İkinci talihsiz olay, Papa 16. Benedikt’in son derece kasıtlı açıklaması oldu. Kısaca İslam ile kılıcı özdeşleştiren ve Müslümanları başından beri kan dökücü olarak tasvir eden Alman Papa, makamına oturduğu günden itibaren yeni bir Haçlı seferine zemin hazırlıyor gibi bir tavır içinde. Yüzünden yansıyan tipik Ortaçağ tefeci gülümsemesinin altında hangi çapanoğullarının yattığını zamanla göreceğiz.
Üçüncü talihsiz olayın kahramanı da Cumhurbaşkanımız Sayın Ahmet Necdet Sezer. Üniversite kürsülerini kullanarak 19. yüzyıldan kalma bayat bir pozitivizm ve siyantizmi (bilimperestliği) çağdaşlık etiketi altında sunmakla yetinmedi; Ramazan öncesinde Kuran kurslarının kapatılması gerektiğini söyleyecek kadar ileri gitti. Oysa Çankaya’dan çıkıp, iftar vakti şehri şöyle bir dolaşsa anlar ki her Türk çocuğu Kur’an fıtratı üzere doğmaktadır.
Ekim dosyamız Birleşmiş Milletlerin barış ve güvenliği sağlama çabalarındaki yetersizliklerini irdeliyor. Bir dünya meclisi olarak BM, ya hegemonik güçlerin aleti olmaktan çıkıp, gerçekten dünya barışının teminatı olacak ya da adaletsiz yapısını sürdürüp zamanla ortadan kalkacaktır.

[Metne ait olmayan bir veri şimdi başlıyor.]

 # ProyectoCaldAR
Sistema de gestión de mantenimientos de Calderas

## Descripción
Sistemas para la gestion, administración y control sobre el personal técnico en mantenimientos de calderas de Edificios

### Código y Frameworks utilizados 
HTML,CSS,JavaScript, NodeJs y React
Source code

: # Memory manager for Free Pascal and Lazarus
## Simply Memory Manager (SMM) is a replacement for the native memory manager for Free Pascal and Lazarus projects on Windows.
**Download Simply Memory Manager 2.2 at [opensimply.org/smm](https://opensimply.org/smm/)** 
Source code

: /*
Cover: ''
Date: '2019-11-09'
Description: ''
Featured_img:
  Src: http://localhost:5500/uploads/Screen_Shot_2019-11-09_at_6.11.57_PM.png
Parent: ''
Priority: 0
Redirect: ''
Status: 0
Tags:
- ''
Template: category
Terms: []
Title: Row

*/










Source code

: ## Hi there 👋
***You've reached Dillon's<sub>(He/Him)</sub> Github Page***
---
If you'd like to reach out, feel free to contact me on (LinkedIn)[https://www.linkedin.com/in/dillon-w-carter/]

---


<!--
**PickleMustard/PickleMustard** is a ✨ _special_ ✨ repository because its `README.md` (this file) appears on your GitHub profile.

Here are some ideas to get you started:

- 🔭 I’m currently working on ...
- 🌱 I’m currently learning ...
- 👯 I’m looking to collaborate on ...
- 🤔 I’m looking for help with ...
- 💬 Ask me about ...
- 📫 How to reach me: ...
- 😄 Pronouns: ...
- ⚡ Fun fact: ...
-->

SöyleşiYORUM konuğumuz Amerikalı siyaset felsefecisi Charles E. Butterworth, İsrail-Hizbullah çatışmasında saldırgan tarafın kesinlikle İsrail olduğunu söylüyor. Peki ABD niçin haksız tarafı destekliyor? Butterworth’un cevabı: ABD hiç demokratik olmadı ki!
Demokrasi Ortadoğu’dan önce, ABD’ye lâzım.